(Source texts of formatted documents)
>>>>>
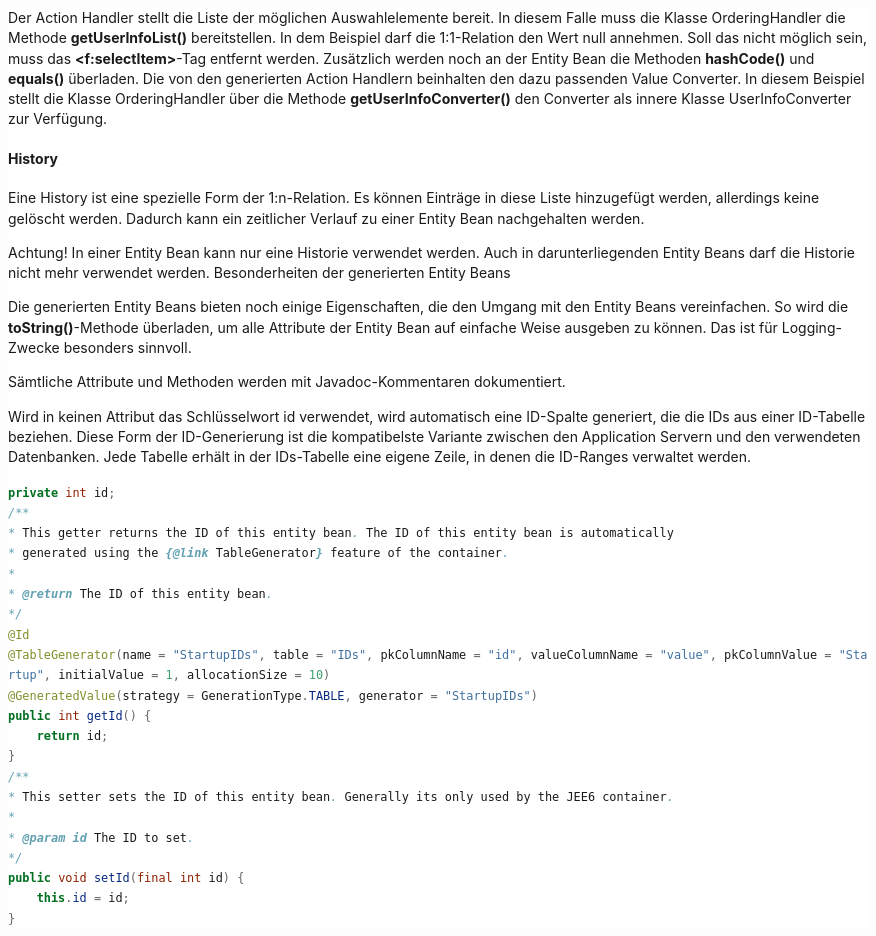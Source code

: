 Der Action Handler stellt die Liste der möglichen Auswahlelemente bereit. In
diesem Falle muss die Klasse OrderingHandler die Methode **getUserInfoList()**
bereitstellen.  In dem Beispiel darf die 1:1-Relation den Wert null
annehmen.  Soll das nicht möglich sein, muss das **<f:selectItem>**-Tag entfernt
werden.  Zusätzlich werden noch an der Entity Bean die Methoden **hashCode()**
und **equals()** überladen.  Die von den generierten Action Handlern beinhalten
den dazu passenden Value Converter.  In diesem Beispiel stellt die Klasse
OrderingHandler über die Methode **getUserInfoConverter()** den Converter als
innere Klasse UserInfoConverter zur Verfügung.

#### History

Eine History ist eine spezielle Form der 1:n-Relation. Es können Einträge in
diese Liste hinzugefügt werden, allerdings keine gelöscht werden.  Dadurch
kann ein zeitlicher Verlauf zu einer Entity Bean nachgehalten werden.

Achtung! In einer Entity Bean kann nur eine Historie verwendet werden. Auch
in darunterliegenden Entity Beans darf die Historie nicht mehr verwendet
werden.  Besonderheiten der generierten Entity Beans

Die generierten Entity Beans bieten noch einige Eigenschaften, die den
Umgang mit den Entity Beans vereinfachen.  So wird die **toString()**-Methode
überladen, um alle Attribute der Entity Bean auf einfache Weise ausgeben zu
können.  Das ist für Logging-Zwecke besonders sinnvoll.

Sämtliche Attribute und Methoden werden mit Javadoc-Kommentaren dokumentiert.

Wird in keinen Attribut das Schlüsselwort id verwendet, wird automatisch
eine ID-Spalte generiert, die die IDs aus einer ID-Tabelle beziehen.  Diese
Form der ID-Generierung ist die kompatibelste Variante zwischen den
Application Servern und den verwendeten Datenbanken.  Jede Tabelle erhält in
der IDs-Tabelle eine eigene Zeile, in denen die ID-Ranges verwaltet werden.

```java
private int id;
/**
* This getter returns the ID of this entity bean. The ID of this entity bean is automatically
* generated using the {@link TableGenerator} feature of the container.
*
* @return The ID of this entity bean.
*/
@Id
@TableGenerator(name = "StartupIDs", table = "IDs", pkColumnName = "id", valueColumnName = "value", pkColumnValue = "Startup", initialValue = 1, allocationSize = 10)
@GeneratedValue(strategy = GenerationType.TABLE, generator = "StartupIDs")
public int getId() {
    return id;
}
/**
* This setter sets the ID of this entity bean. Generally its only used by the JEE6 container.
*
* @param id The ID to set.
*/
public void setId(final int id) {
    this.id = id;
}
```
<<<<<
_Problem description_
All of the entries need to be copied exactly, minus any pictures.

_Completed task_
Source code

: Der Action Handler stellt die Liste der möglichen Auswahlelemente bereit. In
diesem Falle muss die Klasse OrderingHandler die Methode **getUserInfoList()**
bereitstellen.  In dem Beispiel darf die 1:1-Relation den Wert null
annehmen.  Soll das nicht möglich sein, muss das **<f:selectItem>**-Tag entfernt
werden.  Zusätzlich werden noch an der Entity Bean die Methoden **hashCode()**
und **equals()** überladen.  Die von den generierten Action Handlern beinhalten
den dazu passenden Value Converter.  In diesem Beispiel stellt die Klasse
OrderingHandler über die Methode **getUserInfoConverter()** den Converter als
innere Klasse UserInfoConverter zur Verfügung.

#### History

Eine History ist eine spezielle Form der 1:n-Relation. Es können Einträge in
diese Liste hinzugefügt werden, allerdings keine gelöscht werden.  Dadurch
kann ein zeitlicher Verlauf zu einer Entity Bean nachgehalten werden.

Achtung! In einer Entity Bean kann nur eine Historie verwendet werden. Auch
in darunterliegenden Entity Beans darf die Historie nicht mehr verwendet
werden.  Besonderheiten der generierten Entity Beans

Die generierten Entity Beans bieten noch einige Eigenschaften, die den
Umgang mit den Entity Beans vereinfachen.  So wird die **toString()**-Methode
überladen, um alle Attribute der Entity Bean auf einfache Weise ausgeben zu
können.  Das ist für Logging-Zwecke besonders sinnvoll.

Sämtliche Attribute und Methoden werden mit Javadoc-Kommentaren dokumentiert.

Wird in keinen Attribut das Schlüsselwort id verwendet, wird automatisch
eine ID-Spalte generiert, die die IDs aus einer ID-Tabelle beziehen.  Diese
Form der ID-Generierung ist die kompatibelste Variante zwischen den
Application Servern und den verwendeten Datenbanken.  Jede Tabelle erhält in
der IDs-Tabelle eine eigene Zeile, in denen die ID-Ranges verwaltet werden.

```java
private int id;
/**
* This getter returns the ID of this entity bean. The ID of this entity bean is automatically
* generated using the {@link TableGenerator} feature of the container.
*
* @return The ID of this entity bean.
*/
@Id
@TableGenerator(name = "StartupIDs", table = "IDs", pkColumnName = "id", valueColumnName = "value", pkColumnValue = "Startup", initialValue = 1, allocationSize = 10)
@GeneratedValue(strategy = GenerationType.TABLE, generator = "StartupIDs")
public int getId() {
    return id;
}
/**
* This setter sets the ID of this entity bean. Generally its only used by the JEE6 container.
*
* @param id The ID to set.
*/
public void setId(final int id) {
    this.id = id;
}
```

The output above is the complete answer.